In normal times, hot IPOs can fire up investors and propel markets higher.
But the city needs to be careful what it wishes for, especially when the Hong Kong Monetary Authority is mopping up liquidity to manage the local currency's peg to the U.S. dollar. The way big IPOs are sold is a headache for the de facto central bank.
It's common among Western and local brokerages in Hong Kong to line up leverage of 10 times an outlay to buy into popular share offers: With HK$1 million ($128,000), you can borrow HK$9 million from the broker for a HK$10 million order.
When ZhongAn Online P&C Insurance Co. raised $1.5 billion in late September, retail investors oversubscribed their $300 million allotment by more than 400 times. On Sept. 18, when orders for ZhongAn opened, they borrowed more than HK$50 billion from brokers. To put that number in perspective, Hong Kong's entire interbank system has slightly more than HK$180 billion of liquidity.
Meanwhile, the HKMA has been reducing that level. The Hong Kong dollar was alarmingly weak this summer, edging down to 7.8262 to the dollar in late August, near the HKMA's lower limit of 7.85. In mid-September, the central bank said it would issue exchange fund bills to drain HK$8 billion per day in five installments, on Sept. 26, then Oct. 3, 10, 17 and 24. Interbank liquidity is now falling toward a 2014 low.
That IPO margin financing arranged by brokers is borrowed from banks and tends to lock up cash for about a week.
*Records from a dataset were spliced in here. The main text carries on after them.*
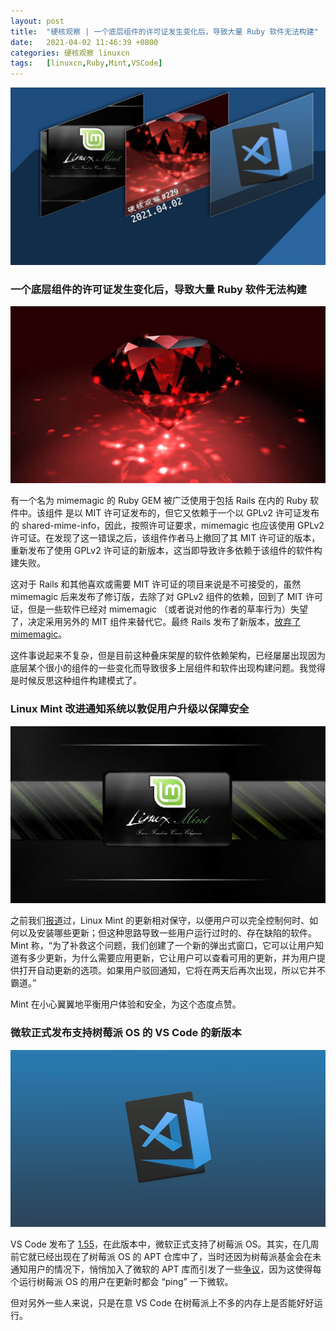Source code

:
 ```yaml
---
layout: post
title:	"硬核观察 | 一个底层组件的许可证发生变化后，导致大量 Ruby 软件无法构建"
date:	2021-04-02 11:46:39 +0800 
categories:	硬核观察 linuxcn 
tags:	[linuxcn,Ruby,Mint,VSCode]
---
```



![](/Asserts/Images/album/202104/02/114516hwef0dd4tkdtxh46.jpg)


### 一个底层组件的许可证发生变化后，导致大量 Ruby 软件无法构建


![](/Asserts/Images/album/202104/02/114535nf40lw7if3w6f4g7.jpg)


有一个名为 mimemagic 的 Ruby GEM 被广泛使用于包括 Rails 在内的 Ruby 软件中。该组件 是以 MIT 许可证发布的，但它又依赖于一个以 GPLv2 许可证发布的 shared-mime-info，因此，按照许可证要求，mimemagic 也应该使用 GPLv2 许可证。在发现了这一错误之后，该组件作者马上撤回了其 MIT 许可证的版本，重新发布了使用 GPLv2 许可证的新版本，这当即导致许多依赖于该组件的软件构建失败。


这对于 Rails 和其他喜欢或需要 MIT 许可证的项目来说是不可接受的，虽然 mimemagic 后来发布了修订版，去除了对 GPLv2 组件的依赖，回到了 MIT 许可证，但是一些软件已经对 mimemagic （或者说对他的作者的草率行为）失望了，决定采用另外的 MIT 组件来替代它。最终 Rails 发布了新版本，[放弃了 mimemagic](https://weblog.rubyonrails.org/2021/3/26/marcel-upgrade-releases/)。


这件事说起来不复杂，但是目前这种叠床架屋的软件依赖架构，已经屡屡出现因为底层某个很小的组件的一些变化而导致很多上层组件和软件出现构建问题。我觉得是时候反思这种组件构建模式了。


### Linux Mint 改进通知系统以敦促用户升级以保障安全


![](/Asserts/Images/album/202104/02/114558a8u6uaa4zeuzn6ju.jpg)


之前我们[报道](/article-13166-1.html)过，Linux Mint 的更新相对保守，以便用户可以完全控制何时、如何以及安装哪些更新；但这种思路导致一些用户运行过时的、存在缺陷的软件。Mint 称，“为了补救这个问题，我们创建了一个新的弹出式窗口，它可以让用户知道有多少更新，为什么需要应用更新，它让用户可以查看可用的更新，并为用户提供打开自动更新的选项。如果用户驳回通知，它将在两天后再次出现，所以它并不霸道。”


Mint 在小心翼翼地平衡用户体验和安全，为这个态度点赞。


### 微软正式发布支持树莓派 OS 的 VS Code 的新版本


![](/Asserts/Images/album/202104/02/114612s3g420q4fq26bvb2.jpg)


VS Code 发布了 [1.55](https://code.visualstudio.com/updates/v1_55)，在此版本中，微软正式支持了树莓派 OS。其实，在几周前它就已经出现在了树莓派 OS 的 APT 仓库中了，当时还因为树莓派基金会在未通知用户的情况下，悄悄加入了微软的 APT 库而引发了一些[争议](/article-13095-1.html)，因为这使得每个运行树莓派 OS 的用户在更新时都会 “ping” 一下微软。


但对另外一些人来说，只是在意 VS Code 在树莓派上不多的内存上是否能好好运行。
Combined with HKMA tightening, it's produced a sudden liquidity crunch. After months of small changes, the Hong Kong interbank offered rate, or Hibor, spiked around the time of ZhongAn's IPO, and again as the monetary authority drained more cash this month.
Hong Kong's IPO market is firing up after years of anemia. ZhongAn has soared 38.7 percent since its debut Sept. 28. Qudian Inc., an online consumer lender backed by Ant Financial, an affiliate of Alibaba Group Holding Ltd., rallied 45 percent in its first two days of trading in the U.S., reinforcing investors' perception that a Jack Ma-backed IPO can't go wrong.
China Literature Ltd. is just around the corner. Backed by Tencent Holdings Ltd., that IPO is the next hot thing, as Gadfly's Nisha Gopalan predicts.
However, these star offerings draw on the same sources of margin financing as the rest of the stock market. The week before ZhongAn started trading, the Hang Seng Index fell 1.7 percent. On Thursday, the benchmark dropped 1.9 percent, the most since Aug. 11, after Hibor rates jumped.
To be sure, the bullish signals remain intact: The Hang Seng Index still trades above its 30-day moving average after Thursday's rout. But amid a liquidity crunch, investors should brace for further volatility.